PA - Economic Decisions Making by Firms and Consumers Flashcards
(19 cards)
Total Cost (TC)
Total cost equals fixed costs plus variable costs (TC = FC + VC). Example: A company with $5,000 fixed costs and $3,000 variable costs has a total cost of $8,000.
Marginal Cost (MC)
The increase in cost from producing one additional unit of output. Example: Producing one more computer increases costs by $600.
When to Increase Production
Firms should increase production when marginal revenue exceeds marginal cost. Example: If marginal revenue is $1,000 and marginal cost is $600, production should be increased.
Barriers to Entry Causing Monopoly
Common barriers include one firm owning a key resource and economies of scale. Example: A utility company has exclusive access to water sources and benefits from scale.
Monopoly Characteristics
One seller offers a unique product with no substitutes and there are barriers to entry. Example: A local water company is the sole provider in its region.
Monopoly vs. Competitive Firm
A monopoly’s marginal revenue is less than price, unlike a competitive firm. Example: A monopolist reduces price to sell more, lowering marginal revenue below price.

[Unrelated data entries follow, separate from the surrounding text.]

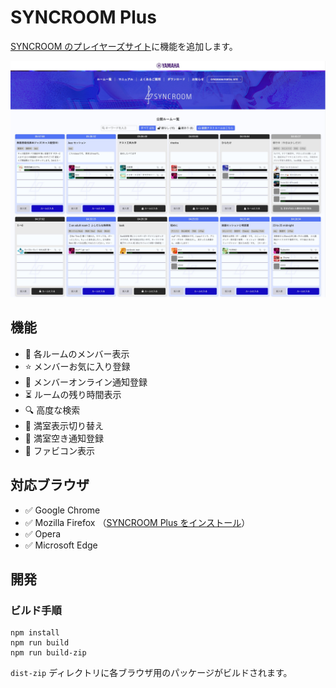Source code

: # SYNCROOM Plus

[SYNCROOM のプレイヤーズサイト](https://syncroom.yamaha.com/play/)に機能を追加します。

![SYNCROOM-Plus](/docs/screenshot_2400x1800.jpg)

## 機能

- 👤 各ルームのメンバー表示
- ⭐ メンバーお気に入り登録
- 🔔 メンバーオンライン通知登録
- ⏳ ルームの残り時間表示
- 🔍 高度な検索
- 🚫 満室表示切り替え
- 🔔 満室空き通知登録
- 🍎 ファビコン表示

## 対応ブラウザ

- ✅ Google Chrome
- ✅ Mozilla Firefox （[SYNCROOM Plus をインストール](https://addons.mozilla.org/ja/firefox/addon/syncroom-plus/)）
- ✅ Opera
- ✅ Microsoft Edge

## 開発

### ビルド手順

```
npm install
npm run build
npm run build-zip
```

`dist-zip` ディレクトリに各ブラウザ用のパッケージがビルドされます。
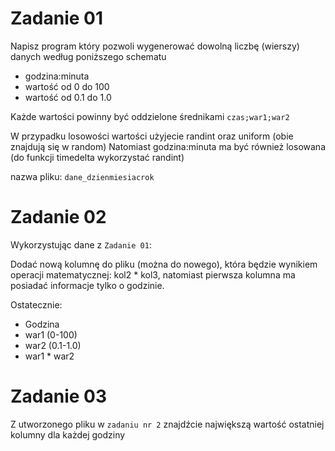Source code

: # Zadanie 01

Napisz program który pozwoli wygenerować dowolną liczbę (wierszy) danych według poniższego schematu

* godzina:minuta
* wartość od 0 do 100
* wartość od 0.1 do 1.0

Każde wartości powinny być oddzielone średnikami ```czas;war1;war2```

W przypadku losowości wartości użyjecie randint oraz uniform (obie znajdują się w random)
Natomiast godzina:minuta ma być również losowana
(do funkcji timedelta wykorzystać randint)

nazwa pliku: ```dane_dzienmiesiacrok```

# Zadanie 02

Wykorzystując dane z ```Zadanie 01```:

Dodać nową kolumnę do pliku (można do nowego), która będzie wynikiem 
operacji matematycznej: kol2 * kol3, natomiast pierwsza kolumna ma posiadać informacje tylko o godzinie.

Ostatecznie:

* Godzina
* war1 (0-100)
* war2 (0.1-1.0)
* war1 * war2

# Zadanie 03

Z utworzonego pliku w ```zadaniu nr 2``` znajdźcie największą wartość ostatniej kolumny dla każdej godziny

Monopolistic Competition Characteristics
Many sellers, product differentiation, and free entry/exit. Example: Coffee shops in a city offer unique flavors and branding but compete in the same market.
Oligopoly Behavior Under Self-Interest
Firms often raise production regardless of competitors’ actions. Example: A company increases output whether rivals do or not, undermining a profit-sharing agreement.
Oligopoly Key Feature
It represents a prisoner’s dilemma where firms benefit from cooperation but often act in self-interest. Example: Competing airlines lower prices despite an agreement to keep them high.
Indifference Curve Properties
Higher curves are preferred, and curves do not cross. Example: A consumer would choose a bundle on a higher curve for greater satisfaction, and no curve intersects another.
What are 3 characteristics of Perfect Competition (with examples)?
- Homogeneous Products (e.g., wheat, corn)
- Many Sellers (e.g., individual farmers)
- Free Entry/Exit (easy to start or leave farming)
What are 3 characteristics of Monopolistic Competition (with examples)?
- Differentiated Products (e.g., different brands of shampoo)
- Many Sellers (e.g., lots of haircare brands)
- Free Entry/Exit (new brands enter the market often)
What are 3 characteristics of an Oligopoly (with examples)?
- Few Sellers (e.g., airline industry)
- Interdependence (Delta may react to United’s pricing)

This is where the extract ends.